/---

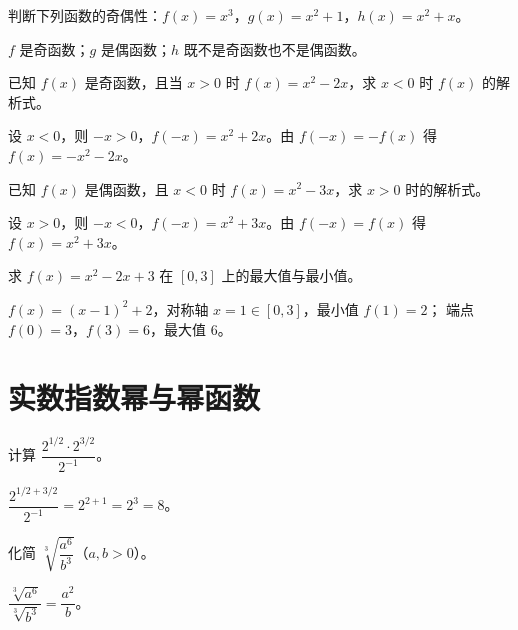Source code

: \begin{problem}
判断下列函数的奇偶性：$f(x)=x^3$，$g(x)=x^2+1$，$h(x)=x^2+x$。
\end{problem}
\begin{solution}
$f$ 是奇函数；$g$ 是偶函数；$h$ 既不是奇函数也不是偶函数。
\end{solution}

\begin{problem}
已知 $f(x)$ 是奇函数，且当 $x>0$ 时 $f(x)=x^2-2x$，求 $x<0$ 时 $f(x)$ 的解析式。
\end{problem}
\begin{solution}
设 $x<0$，则 $-x>0$，$f(-x)=x^2+2x$。由 $f(-x)=-f(x)$ 得 $f(x)=-x^2-2x$。
\end{solution}

\begin{problem}
已知 $f(x)$ 是偶函数，且 $x<0$ 时 $f(x)=x^2-3x$，求 $x>0$ 时的解析式。
\end{problem}
\begin{solution}
设 $x>0$，则 $-x<0$，$f(-x)=x^2+3x$。由 $f(-x)=f(x)$ 得 $f(x)=x^2+3x$。
\end{solution}

\begin{problem}
求 $f(x)=x^2-2x+3$ 在 $[0,3]$ 上的最大值与最小值。
\end{problem}
\begin{solution}
$f(x)=(x-1)^2+2$，对称轴 $x=1\in[0,3]$，最小值 $f(1)=2$；
端点 $f(0)=3$，$f(3)=6$，最大值 $6$。
\end{solution}

\section{实数指数幂与幂函数}

\begin{problem}
计算 $\dfrac{2^{1/2}\cdot2^{3/2}}{2^{-1}}$。
\end{problem}
\begin{solution}
$\dfrac{2^{1/2+3/2}}{2^{-1}}=2^{2+1}=2^3=8$。
\end{solution}

\begin{problem}
化简 $\sqrt[3]{\dfrac{a^6}{b^3}}$（$a,b>0$）。
\end{problem}
\begin{solution}
$\dfrac{\sqrt[3]{a^6}}{\sqrt[3]{b^3}}=\dfrac{a^2}{b}$。
\end{solution}

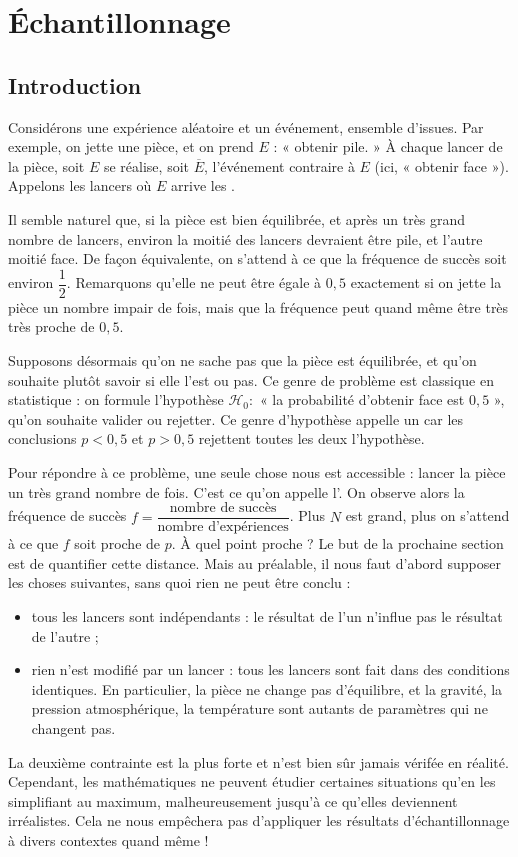 
\chapter{Échantillonnage}

\section{Introduction}

Considérons une expérience aléatoire et un événement, ensemble d'issues.
Par exemple, on jette une pièce, et on prend $E$ : « obtenir pile. »
À chaque lancer de la pièce, soit $E$ se réalise, soit $\overline{E}$, l'événement contraire à $E$ (ici, « obtenir face »).
Appelons les lancers où $E$ arrive les .

Il semble naturel que, si la pièce est bien équilibrée, et après un très grand nombre de lancers, environ la moitié des lancers devraient être pile, et l'autre moitié face.
De façon équivalente, on s'attend à ce que la fréquence de succès soit environ $\dfrac12$.
Remarquons qu'elle ne peut être égale à $0,5$ exactement si on jette la pièce un nombre impair de fois, mais que la fréquence peut quand même être très très proche de $0,5$.

Supposons désormais qu'on ne sache pas que la pièce est équilibrée, et qu'on souhaite plutôt savoir si elle l'est ou pas.
Ce genre de problème est classique en statistique : on formule l'hypothèse $\mathcal{H}_0 :$ « la probabilité d'obtenir face est $0,5$ », qu'on souhaite valider ou rejetter.
Ce genre d'hypothèse appelle un  car les conclusions $p< 0,5$ et $p>0,5$ rejettent toutes les deux l'hypothèse.

Pour répondre à ce problème, une seule chose nous est accessible : lancer la pièce un très grand nombre de fois.
C'est ce qu'on appelle l'.
On observe alors la fréquence de succès $f = \dfrac{\text{nombre de succès}}{\text{nombre d'expériences}}$.
Plus $N$ est grand, plus on s'attend à ce que $f$ soit proche de $p$. À quel point proche ? Le but de la prochaine section est de quantifier cette distance.
Mais au préalable, il nous faut d'abord supposer les choses suivantes, sans quoi rien ne peut être conclu :
	\begin{itemize}
		\item tous les lancers sont indépendants : le résultat de l'un n'influe pas le résultat de l'autre ;
		\item rien n'est modifié par un lancer : tous les lancers sont fait dans des conditions identiques. En particulier, la pièce ne change pas d'équilibre, et la gravité, la pression atmosphérique, la température sont autants de paramètres qui ne changent pas.
	\end{itemize}
La deuxième contrainte est la plus forte et n'est bien sûr jamais vérifée en réalité.
Cependant, les mathématiques ne peuvent étudier certaines situations qu'en les simplifiant au maximum, malheureusement jusqu'à ce qu'elles deviennent irréalistes.
Cela ne nous empêchera pas d'appliquer les résultats d'échantillonnage à divers contextes quand même !

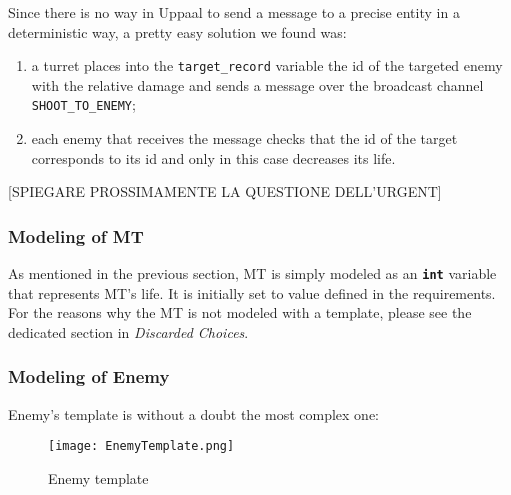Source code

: \documentclass[
10pt, %
a4paper, %
oneside, %
headinclude,footinclude, %
BCOR5mm, %
]{scrartcl}
\begin{document}
	Since there is no way in Uppaal to send a message to a precise entity in a deterministic way, a pretty easy solution we found was:
	\begin{enumerate}
		\item a turret places into the \texttt{target\_record} variable the id of the targeted enemy with the relative damage and sends a message over the broadcast channel \texttt{SHOOT\_TO\_ENEMY};
		\item each enemy that receives the message checks that the id of the target corresponds to its id and only in this case decreases its life.
	\end{enumerate}
	[SPIEGARE PROSSIMAMENTE LA QUESTIONE DELL'URGENT]
	
	\subsubsection{Modeling of MT}
	As mentioned in the previous section, MT is simply modeled as an \texttt{\textbf{int}} variable that represents MT's life. It is initially set to value defined in the requirements. For the reasons why the MT is not modeled with a template, please see the dedicated section in \emph{Discarded Choices}.
	
	\subsubsection{Modeling of Enemy}
	Enemy's template is without a doubt the most complex one:
	
	\begin{figure}[h!]
		\centering
		\texttt{[image: EnemyTemplate.png]}
		\caption{Enemy template}
	\end{figure}
	
\end{document}
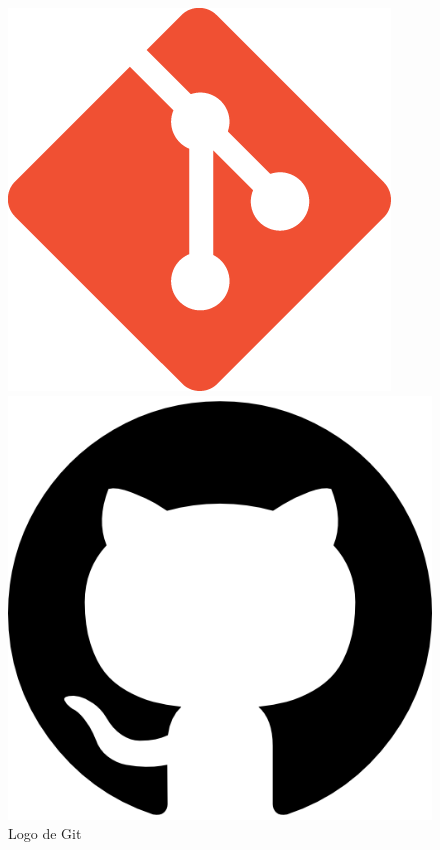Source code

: \begin{figure}[H]
    \centering
    \begin{minipage}{0.2\textwidth}
        \centering
        \includegraphics[width=\textwidth]{figures/7-Construccion/Git.png}
        \caption{Logo de Git}
    \end{minipage}
    \hfill
    \begin{minipage}{0.2\textwidth}
        \centering
        \includegraphics[width=\textwidth]{figures/7-Construccion/Github.png}

\end{minipage}
\end{figure}
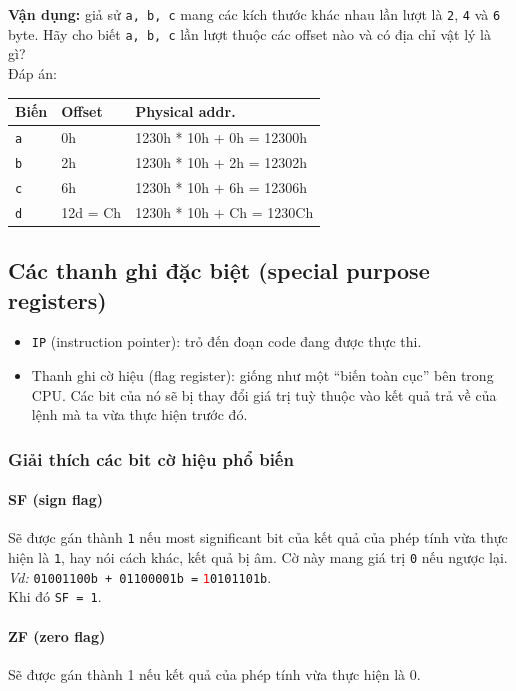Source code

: \documentclass[12pt]{report}
\newcommand{\code}[1]{\texttt{#1}}
\begin{document}
\textbf{Vận dụng:} giả sử \code{a, b, c} mang các kích thước khác nhau lần lượt là \code{2}, \code 4 và \code 6 byte. Hãy cho biết \code{a, b, c} lần lượt thuộc các offset nào và có địa chỉ vật lý là gì? \\
Đáp án:
\begin{table}[H]
    \centering
    \begin{tabular}{|l|l|l|}
    \hline
    Biến        & Offset    & Physical addr.          \\
    \hline
    \code{a}    & 0h         & 1230h * 10h + 0h = 12300h \\
    \code{b}    & 2h         & 1230h * 10h + 2h = 12302h \\
    \code{c}    & 6h         & 1230h * 10h + 6h = 12306h \\
    \code{d}    & 12d = Ch   & 1230h * 10h + Ch = 1230Ch \\
    \hline
    \end{tabular}
\end{table}

\subsection{Các thanh ghi đặc biệt (special purpose registers)}
\begin{itemize}
    \item \code{IP} (instruction pointer): trỏ đến đoạn code đang được thực thi.
    \item Thanh ghi cờ hiệu (flag register): giống như một ``biến toàn cục'' bên trong CPU. Các bit của nó sẽ bị thay đổi giá trị tuỳ thuộc vào kết quả trả về của lệnh mà ta vừa thực hiện trước đó.
\end{itemize}

\subsubsection{Giải thích các bit cờ hiệu phổ biến}
\paragraph{SF (sign flag)}
Sẽ được gán thành \code 1 nếu most significant bit của kết quả của phép tính vừa thực hiện là \code 1, hay nói cách khác, kết quả bị âm. Cờ này mang giá trị \code 0 nếu ngược lại.\break
\textit{Vd:} \code{01001100b + 01100001b =} \textcolor{red}{\code 1}\code{0101101b}.\\ 
Khi đó \code{SF = 1}.
\bigskip

\paragraph{ZF (zero flag)}
Sẽ được gán thành 1 nếu kết quả của phép tính vừa thực hiện là 0.
\bigskip 
\end{document}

\---

# Activity:
Retype the material above exactly, images excluded.

# Answer to the problem:
Source code

: \begin{problem}
判断下列函数的奇偶性：$f(x)=x^3$，$g(x)=x^2+1$，$h(x)=x^2+x$。
\end{problem}
\begin{solution}
$f$ 是奇函数；$g$ 是偶函数；$h$ 既不是奇函数也不是偶函数。
\end{solution}

\begin{problem}
已知 $f(x)$ 是奇函数，且当 $x>0$ 时 $f(x)=x^2-2x$，求 $x<0$ 时 $f(x)$ 的解析式。
\end{problem}
\begin{solution}
设 $x<0$，则 $-x>0$，$f(-x)=x^2+2x$。由 $f(-x)=-f(x)$ 得 $f(x)=-x^2-2x$。
\end{solution}

\begin{problem}
已知 $f(x)$ 是偶函数，且 $x<0$ 时 $f(x)=x^2-3x$，求 $x>0$ 时的解析式。
\end{problem}
\begin{solution}
设 $x>0$，则 $-x<0$，$f(-x)=x^2+3x$。由 $f(-x)=f(x)$ 得 $f(x)=x^2+3x$。
\end{solution}

\begin{problem}
求 $f(x)=x^2-2x+3$ 在 $[0,3]$ 上的最大值与最小值。
\end{problem}
\begin{solution}
$f(x)=(x-1)^2+2$，对称轴 $x=1\in[0,3]$，最小值 $f(1)=2$；
端点 $f(0)=3$，$f(3)=6$，最大值 $6$。
\end{solution}

\section{实数指数幂与幂函数}

\begin{problem}
计算 $\dfrac{2^{1/2}\cdot2^{3/2}}{2^{-1}}$。
\end{problem}
\begin{solution}
$\dfrac{2^{1/2+3/2}}{2^{-1}}=2^{2+1}=2^3=8$。
\end{solution}

\begin{problem}
化简 $\sqrt[3]{\dfrac{a^6}{b^3}}$（$a,b>0$）。
\end{problem}
\begin{solution}
$\dfrac{\sqrt[3]{a^6}}{\sqrt[3]{b^3}}=\dfrac{a^2}{b}$。
\end{solution}

\chapter{Échantillonnage}

\section{Introduction}

Considérons une expérience aléatoire et un événement, ensemble d'issues.
Par exemple, on jette une pièce, et on prend $E$ : « obtenir pile. »
À chaque lancer de la pièce, soit $E$ se réalise, soit $\overline{E}$, l'événement contraire à $E$ (ici, « obtenir face »).
Appelons les lancers où $E$ arrive les .

Il semble naturel que, si la pièce est bien équilibrée, et après un très grand nombre de lancers, environ la moitié des lancers devraient être pile, et l'autre moitié face.
De façon équivalente, on s'attend à ce que la fréquence de succès soit environ $\dfrac12$.
Remarquons qu'elle ne peut être égale à $0,5$ exactement si on jette la pièce un nombre impair de fois, mais que la fréquence peut quand même être très très proche de $0,5$.

Supposons désormais qu'on ne sache pas que la pièce est équilibrée, et qu'on souhaite plutôt savoir si elle l'est ou pas.
Ce genre de problème est classique en statistique : on formule l'hypothèse $\mathcal{H}_0 :$ « la probabilité d'obtenir face est $0,5$ », qu'on souhaite valider ou rejetter.
Ce genre d'hypothèse appelle un  car les conclusions $p< 0,5$ et $p>0,5$ rejettent toutes les deux l'hypothèse.

Pour répondre à ce problème, une seule chose nous est accessible : lancer la pièce un très grand nombre de fois.
C'est ce qu'on appelle l'.
On observe alors la fréquence de succès $f = \dfrac{\text{nombre de succès}}{\text{nombre d'expériences}}$.
Plus $N$ est grand, plus on s'attend à ce que $f$ soit proche de $p$. À quel point proche ? Le but de la prochaine section est de quantifier cette distance.
Mais au préalable, il nous faut d'abord supposer les choses suivantes, sans quoi rien ne peut être conclu :
	\begin{itemize}
		\item tous les lancers sont indépendants : le résultat de l'un n'influe pas le résultat de l'autre ;
		\item rien n'est modifié par un lancer : tous les lancers sont fait dans des conditions identiques. En particulier, la pièce ne change pas d'équilibre, et la gravité, la pression atmosphérique, la température sont autants de paramètres qui ne changent pas.
	\end{itemize}
La deuxième contrainte est la plus forte et n'est bien sûr jamais vérifée en réalité.
Cependant, les mathématiques ne peuvent étudier certaines situations qu'en les simplifiant au maximum, malheureusement jusqu'à ce qu'elles deviennent irréalistes.
Cela ne nous empêchera pas d'appliquer les résultats d'échantillonnage à divers contextes quand même !

Source code

: \documentclass[
10pt, %
a4paper, %
oneside, %
headinclude,footinclude, %
BCOR5mm, %
]{scrartcl}
\begin{document}
	Since there is no way in Uppaal to send a message to a precise entity in a deterministic way, a pretty easy solution we found was:
	\begin{enumerate}
		\item a turret places into the \texttt{target\_record} variable the id of the targeted enemy with the relative damage and sends a message over the broadcast channel \texttt{SHOOT\_TO\_ENEMY};
		\item each enemy that receives the message checks that the id of the target corresponds to its id and only in this case decreases its life.
	\end{enumerate}
	[SPIEGARE PROSSIMAMENTE LA QUESTIONE DELL'URGENT]
	
	\subsubsection{Modeling of MT}
	As mentioned in the previous section, MT is simply modeled as an \texttt{\textbf{int}} variable that represents MT's life. It is initially set to value defined in the requirements. For the reasons why the MT is not modeled with a template, please see the dedicated section in \emph{Discarded Choices}.
	
	\subsubsection{Modeling of Enemy}
	Enemy's template is without a doubt the most complex one:
	
	\begin{figure}[h!]
		\centering
		\texttt{[image: EnemyTemplate.png]}
		\caption{Enemy template}
	\end{figure}
	
\end{document}
Source code

: \begin{figure}[H]
    \centering
    \begin{minipage}{0.2\textwidth}
        \centering
        \includegraphics[width=\textwidth]{figures/7-Construccion/Git.png}
        \caption{Logo de Git}
    \end{minipage}
    \hfill
    \begin{minipage}{0.2\textwidth}
        \centering
        \includegraphics[width=\textwidth]{figures/7-Construccion/Github.png}

\end{minipage}
\end{figure}
Source code

: \documentclass[12pt]{report}
\newcommand{\code}[1]{\texttt{#1}}
\begin{document}
\textbf{Vận dụng:} giả sử \code{a, b, c} mang các kích thước khác nhau lần lượt là \code{2}, \code 4 và \code 6 byte. Hãy cho biết \code{a, b, c} lần lượt thuộc các offset nào và có địa chỉ vật lý là gì? \\
Đáp án:
\begin{table}[H]
    \centering
    \begin{tabular}{|l|l|l|}
    \hline
    Biến        & Offset    & Physical addr.          \\
    \hline
    \code{a}    & 0h         & 1230h * 10h + 0h = 12300h \\
    \code{b}    & 2h         & 1230h * 10h + 2h = 12302h \\
    \code{c}    & 6h         & 1230h * 10h + 6h = 12306h \\
    \code{d}    & 12d = Ch   & 1230h * 10h + Ch = 1230Ch \\
    \hline
    \end{tabular}
\end{table}

\subsection{Các thanh ghi đặc biệt (special purpose registers)}
\begin{itemize}
    \item \code{IP} (instruction pointer): trỏ đến đoạn code đang được thực thi.
    \item Thanh ghi cờ hiệu (flag register): giống như một ``biến toàn cục'' bên trong CPU. Các bit của nó sẽ bị thay đổi giá trị tuỳ thuộc vào kết quả trả về của lệnh mà ta vừa thực hiện trước đó.
\end{itemize}

\subsubsection{Giải thích các bit cờ hiệu phổ biến}
\paragraph{SF (sign flag)}
Sẽ được gán thành \code 1 nếu most significant bit của kết quả của phép tính vừa thực hiện là \code 1, hay nói cách khác, kết quả bị âm. Cờ này mang giá trị \code 0 nếu ngược lại.\break
\textit{Vd:} \code{01001100b + 01100001b =} \textcolor{red}{\code 1}\code{0101101b}.\\ 
Khi đó \code{SF = 1}.
\bigskip

\paragraph{ZF (zero flag)}
Sẽ được gán thành 1 nếu kết quả của phép tính vừa thực hiện là 0.
\bigskip 
\end{document}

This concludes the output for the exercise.